Qilin ransomware gang claims breach of Tulsa International Airport, posts alleged data samples

Russian-speaking ransomware operators known as Qilin have claimed responsibility for a cyber intrusion at Tulsa International Airport in Oklahoma, alleging the theft of sensitive internal data and publishing a set of documents as proof on their dark web leak site. The listing appeared Friday, marking the airline sector’s first reported ransomware claim of 2026.
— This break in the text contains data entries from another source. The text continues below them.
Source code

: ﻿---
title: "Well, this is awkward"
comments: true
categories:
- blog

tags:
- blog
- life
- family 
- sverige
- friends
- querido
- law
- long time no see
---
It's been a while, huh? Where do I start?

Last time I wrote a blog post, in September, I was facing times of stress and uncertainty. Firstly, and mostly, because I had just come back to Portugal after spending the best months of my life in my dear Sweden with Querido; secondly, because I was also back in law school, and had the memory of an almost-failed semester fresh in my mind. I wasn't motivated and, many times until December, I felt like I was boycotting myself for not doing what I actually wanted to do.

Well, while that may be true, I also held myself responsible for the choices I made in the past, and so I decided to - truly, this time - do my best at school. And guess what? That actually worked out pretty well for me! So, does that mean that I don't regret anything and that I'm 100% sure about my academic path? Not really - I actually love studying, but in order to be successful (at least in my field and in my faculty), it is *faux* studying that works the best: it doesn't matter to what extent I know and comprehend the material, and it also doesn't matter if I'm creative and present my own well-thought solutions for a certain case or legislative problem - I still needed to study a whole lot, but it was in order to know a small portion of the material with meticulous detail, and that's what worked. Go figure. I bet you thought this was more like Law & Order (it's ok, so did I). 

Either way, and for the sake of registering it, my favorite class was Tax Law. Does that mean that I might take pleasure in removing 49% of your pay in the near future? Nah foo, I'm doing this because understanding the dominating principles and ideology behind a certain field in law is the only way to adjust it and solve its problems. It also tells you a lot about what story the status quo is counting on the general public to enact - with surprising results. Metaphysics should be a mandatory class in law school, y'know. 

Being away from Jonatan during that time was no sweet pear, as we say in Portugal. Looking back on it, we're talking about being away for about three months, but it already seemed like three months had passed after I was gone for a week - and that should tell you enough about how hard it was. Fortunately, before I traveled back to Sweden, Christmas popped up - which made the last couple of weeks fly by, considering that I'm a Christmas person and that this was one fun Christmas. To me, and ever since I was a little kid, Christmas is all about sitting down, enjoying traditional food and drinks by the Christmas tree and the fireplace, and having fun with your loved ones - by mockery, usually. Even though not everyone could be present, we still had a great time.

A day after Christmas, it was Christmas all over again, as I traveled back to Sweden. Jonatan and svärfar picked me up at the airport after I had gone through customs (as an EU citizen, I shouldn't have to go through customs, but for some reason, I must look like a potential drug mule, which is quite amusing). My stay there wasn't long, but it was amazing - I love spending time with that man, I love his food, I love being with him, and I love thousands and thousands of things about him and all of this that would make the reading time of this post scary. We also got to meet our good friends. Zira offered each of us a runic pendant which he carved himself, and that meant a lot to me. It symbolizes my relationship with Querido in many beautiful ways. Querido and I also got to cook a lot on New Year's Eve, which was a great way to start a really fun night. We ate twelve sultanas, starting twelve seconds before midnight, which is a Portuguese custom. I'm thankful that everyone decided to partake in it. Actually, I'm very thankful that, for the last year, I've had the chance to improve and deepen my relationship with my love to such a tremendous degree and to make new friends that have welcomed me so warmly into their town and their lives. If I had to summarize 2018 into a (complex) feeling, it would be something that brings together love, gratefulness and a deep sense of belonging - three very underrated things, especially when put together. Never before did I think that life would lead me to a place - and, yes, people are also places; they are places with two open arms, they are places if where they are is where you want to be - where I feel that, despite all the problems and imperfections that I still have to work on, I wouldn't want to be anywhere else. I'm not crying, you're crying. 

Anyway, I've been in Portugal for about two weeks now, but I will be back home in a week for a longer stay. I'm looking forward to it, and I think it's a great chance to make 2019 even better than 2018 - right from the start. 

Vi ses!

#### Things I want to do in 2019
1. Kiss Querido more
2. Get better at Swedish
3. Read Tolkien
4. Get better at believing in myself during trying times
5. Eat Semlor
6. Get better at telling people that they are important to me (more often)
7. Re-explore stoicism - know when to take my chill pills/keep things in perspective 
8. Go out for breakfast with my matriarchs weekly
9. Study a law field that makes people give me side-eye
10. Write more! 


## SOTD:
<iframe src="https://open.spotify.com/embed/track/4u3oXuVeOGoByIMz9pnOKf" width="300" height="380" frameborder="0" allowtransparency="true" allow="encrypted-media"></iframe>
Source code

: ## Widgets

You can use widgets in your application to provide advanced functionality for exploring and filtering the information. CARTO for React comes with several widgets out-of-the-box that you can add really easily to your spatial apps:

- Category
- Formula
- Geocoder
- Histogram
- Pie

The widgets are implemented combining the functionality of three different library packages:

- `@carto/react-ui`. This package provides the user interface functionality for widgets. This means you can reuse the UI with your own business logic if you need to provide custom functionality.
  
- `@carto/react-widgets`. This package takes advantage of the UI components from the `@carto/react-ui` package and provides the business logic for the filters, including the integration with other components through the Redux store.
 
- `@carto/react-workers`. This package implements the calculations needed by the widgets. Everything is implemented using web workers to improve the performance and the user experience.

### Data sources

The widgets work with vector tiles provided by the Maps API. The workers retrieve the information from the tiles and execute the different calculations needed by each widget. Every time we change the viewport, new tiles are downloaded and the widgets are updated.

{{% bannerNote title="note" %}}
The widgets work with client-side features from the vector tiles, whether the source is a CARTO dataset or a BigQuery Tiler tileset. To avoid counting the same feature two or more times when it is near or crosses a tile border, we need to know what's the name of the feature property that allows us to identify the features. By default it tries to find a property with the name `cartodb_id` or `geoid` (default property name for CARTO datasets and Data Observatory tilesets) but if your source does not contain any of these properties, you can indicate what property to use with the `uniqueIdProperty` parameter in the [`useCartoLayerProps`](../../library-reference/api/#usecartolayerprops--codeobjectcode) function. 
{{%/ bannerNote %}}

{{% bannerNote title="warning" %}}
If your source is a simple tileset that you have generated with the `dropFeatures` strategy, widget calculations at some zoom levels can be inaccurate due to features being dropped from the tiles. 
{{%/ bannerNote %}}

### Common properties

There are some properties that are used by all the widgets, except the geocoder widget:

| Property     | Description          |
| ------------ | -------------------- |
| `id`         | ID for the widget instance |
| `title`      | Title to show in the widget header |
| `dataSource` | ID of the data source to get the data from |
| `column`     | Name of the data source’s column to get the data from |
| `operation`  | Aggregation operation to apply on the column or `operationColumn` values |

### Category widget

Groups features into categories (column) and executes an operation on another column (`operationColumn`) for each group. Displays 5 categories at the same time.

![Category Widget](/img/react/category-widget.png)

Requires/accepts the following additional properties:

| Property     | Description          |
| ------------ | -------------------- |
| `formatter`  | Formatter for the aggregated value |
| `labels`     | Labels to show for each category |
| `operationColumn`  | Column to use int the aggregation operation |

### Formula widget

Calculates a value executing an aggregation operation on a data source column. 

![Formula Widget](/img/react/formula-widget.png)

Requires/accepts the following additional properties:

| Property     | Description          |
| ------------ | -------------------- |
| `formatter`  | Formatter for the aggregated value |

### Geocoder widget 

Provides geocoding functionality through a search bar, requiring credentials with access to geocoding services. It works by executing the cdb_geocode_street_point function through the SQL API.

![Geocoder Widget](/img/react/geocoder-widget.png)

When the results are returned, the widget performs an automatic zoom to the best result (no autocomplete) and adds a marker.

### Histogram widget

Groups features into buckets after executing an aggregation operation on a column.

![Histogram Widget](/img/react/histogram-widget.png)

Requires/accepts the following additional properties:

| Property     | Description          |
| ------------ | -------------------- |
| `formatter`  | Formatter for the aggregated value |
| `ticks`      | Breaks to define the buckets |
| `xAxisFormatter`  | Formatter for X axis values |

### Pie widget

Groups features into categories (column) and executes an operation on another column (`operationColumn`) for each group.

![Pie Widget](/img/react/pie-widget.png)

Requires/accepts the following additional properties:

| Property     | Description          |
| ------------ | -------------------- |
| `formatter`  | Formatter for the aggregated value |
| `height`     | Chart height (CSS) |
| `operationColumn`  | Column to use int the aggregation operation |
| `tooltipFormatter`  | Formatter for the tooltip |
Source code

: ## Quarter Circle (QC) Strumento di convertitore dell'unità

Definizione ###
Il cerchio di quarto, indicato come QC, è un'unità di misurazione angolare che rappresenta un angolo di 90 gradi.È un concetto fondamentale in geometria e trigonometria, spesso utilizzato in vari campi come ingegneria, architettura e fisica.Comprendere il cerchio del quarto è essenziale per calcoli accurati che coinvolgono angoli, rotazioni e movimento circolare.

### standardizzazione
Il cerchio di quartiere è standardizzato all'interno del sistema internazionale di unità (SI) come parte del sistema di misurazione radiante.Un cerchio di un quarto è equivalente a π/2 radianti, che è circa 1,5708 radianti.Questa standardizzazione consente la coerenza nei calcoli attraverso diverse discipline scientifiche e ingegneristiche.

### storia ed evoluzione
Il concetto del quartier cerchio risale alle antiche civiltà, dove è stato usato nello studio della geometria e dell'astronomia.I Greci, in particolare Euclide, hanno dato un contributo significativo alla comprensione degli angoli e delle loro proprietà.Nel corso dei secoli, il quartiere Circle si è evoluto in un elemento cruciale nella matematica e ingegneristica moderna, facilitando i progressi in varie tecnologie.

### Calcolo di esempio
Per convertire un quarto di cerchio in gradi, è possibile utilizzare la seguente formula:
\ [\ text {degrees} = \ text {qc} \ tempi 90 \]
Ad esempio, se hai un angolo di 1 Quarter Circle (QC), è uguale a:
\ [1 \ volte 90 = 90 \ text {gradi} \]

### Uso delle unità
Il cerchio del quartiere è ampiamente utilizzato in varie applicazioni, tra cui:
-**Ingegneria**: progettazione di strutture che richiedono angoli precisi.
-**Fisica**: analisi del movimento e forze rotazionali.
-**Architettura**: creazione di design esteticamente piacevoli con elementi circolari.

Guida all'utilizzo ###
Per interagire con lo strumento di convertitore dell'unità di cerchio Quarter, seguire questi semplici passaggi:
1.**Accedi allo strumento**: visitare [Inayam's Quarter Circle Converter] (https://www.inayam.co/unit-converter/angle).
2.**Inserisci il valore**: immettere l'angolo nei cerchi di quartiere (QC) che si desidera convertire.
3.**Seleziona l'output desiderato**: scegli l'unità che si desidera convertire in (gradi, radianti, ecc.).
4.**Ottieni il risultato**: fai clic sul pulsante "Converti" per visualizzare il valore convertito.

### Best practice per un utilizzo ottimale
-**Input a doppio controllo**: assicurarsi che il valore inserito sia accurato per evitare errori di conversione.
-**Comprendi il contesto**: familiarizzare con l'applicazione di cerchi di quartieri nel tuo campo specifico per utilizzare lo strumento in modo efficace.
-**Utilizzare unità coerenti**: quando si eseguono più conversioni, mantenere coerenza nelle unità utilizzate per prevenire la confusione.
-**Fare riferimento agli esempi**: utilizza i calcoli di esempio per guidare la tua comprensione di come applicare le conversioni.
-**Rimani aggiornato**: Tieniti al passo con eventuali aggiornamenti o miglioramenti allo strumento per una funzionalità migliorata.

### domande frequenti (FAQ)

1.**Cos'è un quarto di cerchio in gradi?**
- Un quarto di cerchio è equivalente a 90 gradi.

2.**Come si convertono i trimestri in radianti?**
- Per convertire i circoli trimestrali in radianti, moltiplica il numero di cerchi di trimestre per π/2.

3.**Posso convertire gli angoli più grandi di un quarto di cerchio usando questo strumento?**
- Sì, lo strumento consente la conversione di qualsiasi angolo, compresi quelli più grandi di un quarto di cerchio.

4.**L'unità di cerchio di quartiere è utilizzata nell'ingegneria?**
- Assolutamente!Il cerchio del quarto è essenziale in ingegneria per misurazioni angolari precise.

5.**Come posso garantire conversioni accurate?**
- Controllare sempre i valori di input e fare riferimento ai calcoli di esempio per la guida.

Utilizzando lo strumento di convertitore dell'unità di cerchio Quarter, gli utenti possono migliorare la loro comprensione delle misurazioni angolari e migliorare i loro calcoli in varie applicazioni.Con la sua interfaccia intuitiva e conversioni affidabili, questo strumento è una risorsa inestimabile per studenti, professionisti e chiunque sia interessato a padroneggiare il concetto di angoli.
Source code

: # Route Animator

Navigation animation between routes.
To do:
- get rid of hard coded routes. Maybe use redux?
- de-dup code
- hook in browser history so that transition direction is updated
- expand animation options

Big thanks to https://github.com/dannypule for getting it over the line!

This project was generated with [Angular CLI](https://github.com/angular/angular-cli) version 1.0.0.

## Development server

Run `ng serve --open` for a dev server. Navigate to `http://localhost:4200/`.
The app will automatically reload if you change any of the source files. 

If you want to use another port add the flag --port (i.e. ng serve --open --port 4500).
The group posted 18 files it says were taken from the airport’s internal systems. An examination of the material shows what appears to be a broad cross-section of sensitive records, including executive-level email communications, correspondence with high-level banking officials outside the airport, and copies of personal identification documents attributed to employees, such as driver’s licenses and a U.S. passport.

The cache also contains internal financial and operational records. Files include annual budget and revenue spreadsheets, confidentiality and non-disclosure agreements, governance meeting minutes, insurance documentation, banking communications, tenant databases, vendor revenue sheets, telehealth-related reports, and court case documents. The documents appear to span a period from roughly 2022 through 2025, suggesting relatively recent data.

The attackers have not disclosed the total volume of data allegedly taken, and there has been no public confirmation of the authenticity of the files or whether passenger information is involved. Tulsa International Airport had not issued an official statement on the claimed intrusion as of publication.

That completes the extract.